Kicking and Screaming: Is it Really a Tantrum?!?

Toddler Screaming Closeup
Photo Amy McTigue|CC

A temper tantrum is an uncontrollable release of anger, lasting longer than a few minutes. Screaming, throwing, yelling, hitting, crying, biting, and head-banging are all hallmarks of tantrum behavior.

Understanding why young children are prone to fierce and powerful emotional outbursts can help parents respond effectively with compassion and empathy.

Characteristics of Temper Tantrums

Age: Sometime between 12-18 months old children start having intense emotional outbursts typically known as “tantrums.” Some children may only exhibit mild tantrums, some do not have them until closer to age three, and a few children will never have outward tantrums at all.

Toddler on ground having a temper tantrum B&W photo
Photo Vivian Chen|CC

Intense: All healthy children (and adults) will occasionally cry, become angry, and exhibit brief emotional outbursts as a normal part of living. However, tantrums are intensely loud and physical, and of long duration – sometimes lasting as long as 20-30 minutes.

Inevitable: During a tantrum, children really do “lose it” – they are no longer rational or in control of their actions. Although tantrums can sometimes be avoided or prevented, once it begins, a tantrum generally cannot be stopped until the rage and frustration are fully released by the child.

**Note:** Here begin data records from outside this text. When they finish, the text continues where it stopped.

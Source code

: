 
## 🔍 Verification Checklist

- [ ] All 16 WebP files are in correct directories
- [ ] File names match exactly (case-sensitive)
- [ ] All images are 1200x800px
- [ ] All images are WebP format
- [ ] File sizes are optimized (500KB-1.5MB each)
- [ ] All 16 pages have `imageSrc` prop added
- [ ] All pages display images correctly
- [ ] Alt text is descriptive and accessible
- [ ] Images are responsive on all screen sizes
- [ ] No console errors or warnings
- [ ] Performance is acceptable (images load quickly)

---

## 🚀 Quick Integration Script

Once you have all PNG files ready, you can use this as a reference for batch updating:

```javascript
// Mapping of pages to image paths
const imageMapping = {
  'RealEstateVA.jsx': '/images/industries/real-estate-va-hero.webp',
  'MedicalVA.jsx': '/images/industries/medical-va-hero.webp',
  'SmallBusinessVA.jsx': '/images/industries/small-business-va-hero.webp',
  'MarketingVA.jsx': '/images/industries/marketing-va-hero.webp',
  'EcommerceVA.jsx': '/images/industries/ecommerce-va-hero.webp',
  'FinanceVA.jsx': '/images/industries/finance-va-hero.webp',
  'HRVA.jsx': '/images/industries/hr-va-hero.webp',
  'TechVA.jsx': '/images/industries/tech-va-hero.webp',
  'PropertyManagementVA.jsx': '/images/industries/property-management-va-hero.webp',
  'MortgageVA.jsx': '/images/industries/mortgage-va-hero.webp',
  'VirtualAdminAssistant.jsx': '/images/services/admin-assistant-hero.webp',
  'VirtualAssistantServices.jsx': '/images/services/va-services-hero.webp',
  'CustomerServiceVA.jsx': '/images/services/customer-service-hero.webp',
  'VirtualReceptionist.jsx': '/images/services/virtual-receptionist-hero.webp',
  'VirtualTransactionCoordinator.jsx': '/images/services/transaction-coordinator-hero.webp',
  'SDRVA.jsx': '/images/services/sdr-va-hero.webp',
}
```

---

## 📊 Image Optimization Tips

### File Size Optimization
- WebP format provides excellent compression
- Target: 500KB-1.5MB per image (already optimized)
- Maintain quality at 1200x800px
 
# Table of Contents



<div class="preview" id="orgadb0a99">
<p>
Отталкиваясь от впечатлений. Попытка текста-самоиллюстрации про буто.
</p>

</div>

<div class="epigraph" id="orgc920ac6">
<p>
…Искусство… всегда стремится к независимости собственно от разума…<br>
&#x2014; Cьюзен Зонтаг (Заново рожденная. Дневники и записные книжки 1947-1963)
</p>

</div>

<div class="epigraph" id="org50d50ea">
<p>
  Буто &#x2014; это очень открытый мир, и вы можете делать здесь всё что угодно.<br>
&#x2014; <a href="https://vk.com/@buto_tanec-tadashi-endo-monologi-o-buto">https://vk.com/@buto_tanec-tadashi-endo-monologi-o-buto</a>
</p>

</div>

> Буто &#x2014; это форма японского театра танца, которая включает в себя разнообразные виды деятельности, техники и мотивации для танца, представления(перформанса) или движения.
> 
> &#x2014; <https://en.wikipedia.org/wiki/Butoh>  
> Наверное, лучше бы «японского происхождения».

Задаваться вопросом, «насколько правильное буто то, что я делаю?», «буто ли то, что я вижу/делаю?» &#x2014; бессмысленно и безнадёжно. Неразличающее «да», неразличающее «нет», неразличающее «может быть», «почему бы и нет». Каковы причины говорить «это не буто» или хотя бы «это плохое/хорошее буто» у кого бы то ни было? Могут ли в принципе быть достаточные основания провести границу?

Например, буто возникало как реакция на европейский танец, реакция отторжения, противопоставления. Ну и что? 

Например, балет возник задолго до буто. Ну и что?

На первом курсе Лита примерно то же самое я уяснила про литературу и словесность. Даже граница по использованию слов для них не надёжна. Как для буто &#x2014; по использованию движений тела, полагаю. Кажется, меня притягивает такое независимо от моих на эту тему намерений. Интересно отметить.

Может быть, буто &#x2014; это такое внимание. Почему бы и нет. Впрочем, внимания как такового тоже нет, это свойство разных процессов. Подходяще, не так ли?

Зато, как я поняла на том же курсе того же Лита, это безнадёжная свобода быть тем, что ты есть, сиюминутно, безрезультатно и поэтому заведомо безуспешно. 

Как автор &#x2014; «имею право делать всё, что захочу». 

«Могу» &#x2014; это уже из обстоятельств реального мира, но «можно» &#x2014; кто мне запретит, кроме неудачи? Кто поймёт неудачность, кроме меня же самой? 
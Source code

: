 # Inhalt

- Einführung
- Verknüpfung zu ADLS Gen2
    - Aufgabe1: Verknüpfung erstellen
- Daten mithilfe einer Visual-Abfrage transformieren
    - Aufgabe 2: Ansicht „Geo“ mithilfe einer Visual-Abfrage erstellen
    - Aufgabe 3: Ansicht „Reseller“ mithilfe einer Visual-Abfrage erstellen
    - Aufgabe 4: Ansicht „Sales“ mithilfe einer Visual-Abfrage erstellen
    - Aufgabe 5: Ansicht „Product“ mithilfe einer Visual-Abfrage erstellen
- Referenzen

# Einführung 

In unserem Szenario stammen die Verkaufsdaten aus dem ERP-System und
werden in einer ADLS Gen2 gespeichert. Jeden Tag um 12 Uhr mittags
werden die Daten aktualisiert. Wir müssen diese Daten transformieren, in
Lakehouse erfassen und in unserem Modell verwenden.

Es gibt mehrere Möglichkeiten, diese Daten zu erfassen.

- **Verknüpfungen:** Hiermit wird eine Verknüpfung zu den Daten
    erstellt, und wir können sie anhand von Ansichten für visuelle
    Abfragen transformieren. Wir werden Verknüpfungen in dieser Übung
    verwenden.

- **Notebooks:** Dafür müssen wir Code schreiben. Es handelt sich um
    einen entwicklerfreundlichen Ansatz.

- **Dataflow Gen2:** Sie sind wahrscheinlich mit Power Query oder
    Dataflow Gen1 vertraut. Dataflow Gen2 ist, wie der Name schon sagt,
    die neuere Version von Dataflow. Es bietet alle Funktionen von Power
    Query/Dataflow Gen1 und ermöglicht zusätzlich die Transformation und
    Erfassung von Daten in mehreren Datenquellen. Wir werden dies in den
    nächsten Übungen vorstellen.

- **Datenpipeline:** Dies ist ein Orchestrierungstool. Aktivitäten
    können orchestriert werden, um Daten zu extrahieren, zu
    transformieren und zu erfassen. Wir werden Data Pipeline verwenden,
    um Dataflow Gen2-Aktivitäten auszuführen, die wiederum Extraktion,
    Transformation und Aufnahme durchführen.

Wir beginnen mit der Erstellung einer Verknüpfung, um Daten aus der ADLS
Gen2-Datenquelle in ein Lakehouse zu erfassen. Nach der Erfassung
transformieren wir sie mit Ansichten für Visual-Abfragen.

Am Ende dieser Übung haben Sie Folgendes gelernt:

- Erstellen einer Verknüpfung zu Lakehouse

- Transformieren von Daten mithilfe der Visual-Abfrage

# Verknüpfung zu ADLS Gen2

Normal: Temper tantrums can be frustrating for a parent, but they are a normal part of development for toddlers as they learn to cope with the ‘big feelings’ of frustration and anger.

Diverse: A child’s personality and temperament are factors determining how often and how intense their tantrums become. Children who have more expressive tantrums may be more challenging for parents to deal with, but frequent tantrums are not necessarily indicative of anything more than a lively personality.

Expressing emotions is a healthy part of emotional well-being.

Every child gets frustrated, but learning how to productively deal with those feelings takes practice and developmental maturity.

Parents will not be able to prevent all temper tantrums, but they can learn to deal with them by recognizing them, staying calm, being consistent, and setting boundaries.